Les emprunts gouvernementaux ont généré des gains plus modestes avoisinant 2,5% (un peu plus en Europe, un peu moins aux Etats-Unis). Ce redressement a toutefois joué un rôle important dans le regain de confiance observé depuis octobre sur les marchés financiers. Le reflux rapide de l’inflation aux Etats-Unis place la Réserve fédérale (Fed) dans une situation nettement plus confortable et vient alimenter l’espoir d’un «pivot».

Mieux cerner les intentions

Le menu de la semaine s’annonce copieux, mais digeste. La Fed a émis tant de signaux que l’issue de la réunion du FOMC ne fait pas l’ombre d’un doute. La banque centrale devrait relever son taux directeur de 0,25 point de pourcentage vers une fourchette comprise entre 4,5% et 4,75%. Les investisseurs se focaliseront sur les termes du communiqué et les déclarations de Jerome Powell afin de mieux cerner les intentions de la Fed ainsi que l’équilibre des forces entre «faucons» et «colombes».

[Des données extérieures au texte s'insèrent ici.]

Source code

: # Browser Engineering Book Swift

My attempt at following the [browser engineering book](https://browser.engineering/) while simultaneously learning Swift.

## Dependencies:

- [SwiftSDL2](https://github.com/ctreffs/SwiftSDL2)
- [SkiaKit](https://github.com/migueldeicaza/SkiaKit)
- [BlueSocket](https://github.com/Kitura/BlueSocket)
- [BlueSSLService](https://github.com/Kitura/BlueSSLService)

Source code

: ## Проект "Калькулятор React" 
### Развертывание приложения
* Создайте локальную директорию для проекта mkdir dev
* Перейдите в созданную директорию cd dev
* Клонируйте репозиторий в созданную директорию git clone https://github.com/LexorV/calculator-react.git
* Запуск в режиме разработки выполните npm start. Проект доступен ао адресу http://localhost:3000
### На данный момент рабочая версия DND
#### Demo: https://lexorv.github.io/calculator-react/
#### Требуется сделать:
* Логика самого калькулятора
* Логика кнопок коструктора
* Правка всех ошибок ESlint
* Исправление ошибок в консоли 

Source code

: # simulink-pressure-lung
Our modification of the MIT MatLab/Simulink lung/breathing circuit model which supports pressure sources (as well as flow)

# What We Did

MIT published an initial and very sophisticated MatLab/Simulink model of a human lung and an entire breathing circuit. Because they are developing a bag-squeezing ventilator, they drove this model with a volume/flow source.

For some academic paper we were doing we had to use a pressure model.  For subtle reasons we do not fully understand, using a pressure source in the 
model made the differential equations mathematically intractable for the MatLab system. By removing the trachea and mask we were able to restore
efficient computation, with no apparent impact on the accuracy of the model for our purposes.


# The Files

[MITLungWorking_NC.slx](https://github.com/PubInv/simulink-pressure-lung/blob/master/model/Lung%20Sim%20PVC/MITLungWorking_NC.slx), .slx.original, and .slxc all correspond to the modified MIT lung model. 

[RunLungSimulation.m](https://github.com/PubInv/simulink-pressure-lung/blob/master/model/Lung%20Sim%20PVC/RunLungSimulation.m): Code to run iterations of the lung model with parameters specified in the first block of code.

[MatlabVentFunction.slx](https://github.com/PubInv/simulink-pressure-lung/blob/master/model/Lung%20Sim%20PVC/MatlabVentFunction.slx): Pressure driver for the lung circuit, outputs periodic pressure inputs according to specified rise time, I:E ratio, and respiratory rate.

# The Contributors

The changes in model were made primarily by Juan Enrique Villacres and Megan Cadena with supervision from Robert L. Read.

Les indicateurs récents sont compatibles avec le changement de rythme opéré par la Fed, mais ils sont loin de justifier un changement de cap radical. La première estimation de la croissance du PIB au quatrième trimestre 2022 s’établit à 2,9% en rythme annualisé (après 3,2% au troisième trimestre). Cette expansion est alimentée par la consommation, les dépenses publiques et les exportations nettes, alors que les dépenses d’investissement ont fléchi. L’économie américaine n’est donc pas en récession. L’amélioration de la confiance des consommateurs et le recul des demandes d’indemnité de chômage sont loin de justifier un revirement de la Fed. Au contraire, l’assèchement du marché du travail semble toujours propice au développement d’une boucle prix-salaires.

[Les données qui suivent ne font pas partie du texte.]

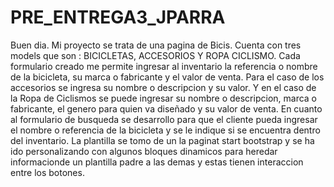 # PRE_ENTREGA3_JPARRA

Buen dia. Mi proyecto se trata de una pagina de Bicis. Cuenta con tres models que son : BICICLETAS, ACCESORIOS Y ROPA CICLISMO.
Cada formulario creado me permite ingresar al inventario la referencia o nombre de la bicicleta, su marca o fabricante y el valor de venta.
Para el caso de los accesorios se ingresa su nombre o descripcion y su valor.
Y en el caso de la Ropa de Ciclismos se puede ingresar su nombre o descripcion, marca o fabricante, el genero para quien va diseñado y su valor de venta.
En cuanto al formulario de busqueda se desarrollo para que el cliente pueda ingresar el nombre o referencia de la bicicleta y se le indique si se encuentra dentro del inventario.
La plantilla se tomo de un la paginat start bootstrap y se ha ido personalizando con algunos bloques dinamicos para heredar informacionde un plantilla padre a las demas y estas tienen interaccion entre los botones.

En Europe, la décision de la BCE est parfaitement escomptée. La banque centrale s’apprête à relever jeudi ses taux d’intérêt directeurs d’un demi point (à 3% pour les dépôts) et à réaffirmer sa volonté de suivre un cap restrictif. Le rétablissement de la confiance dans la zone euro mis en lumière par une progression de 2,8 points de l’indicateur du sentiment de la Commission européenne et l’amélioration du climat des affaires relatée par l’indice allemand FO (90,2 en janvier après 88,6 en décembre) apporte de l’eau au moulin des membres les plus orthodoxes du Conseil des gouverneurs.

La BoE devrait également relever son taux

Last but not least, la Banque d’Angleterre (BoE) devrait aussi relever son taux d’intérêt directeur de 0,5 point, soit de 3,5% à 4%, bien que l’inflation ait commencé à refluer et que les symptômes de refroidissement conjoncturel se multiplient. Dans le sillage de la Fed, la BoE pourrait ensuite adopter une approche plus prudente et accorder davantage d’attention à la faiblesse de la conjoncture.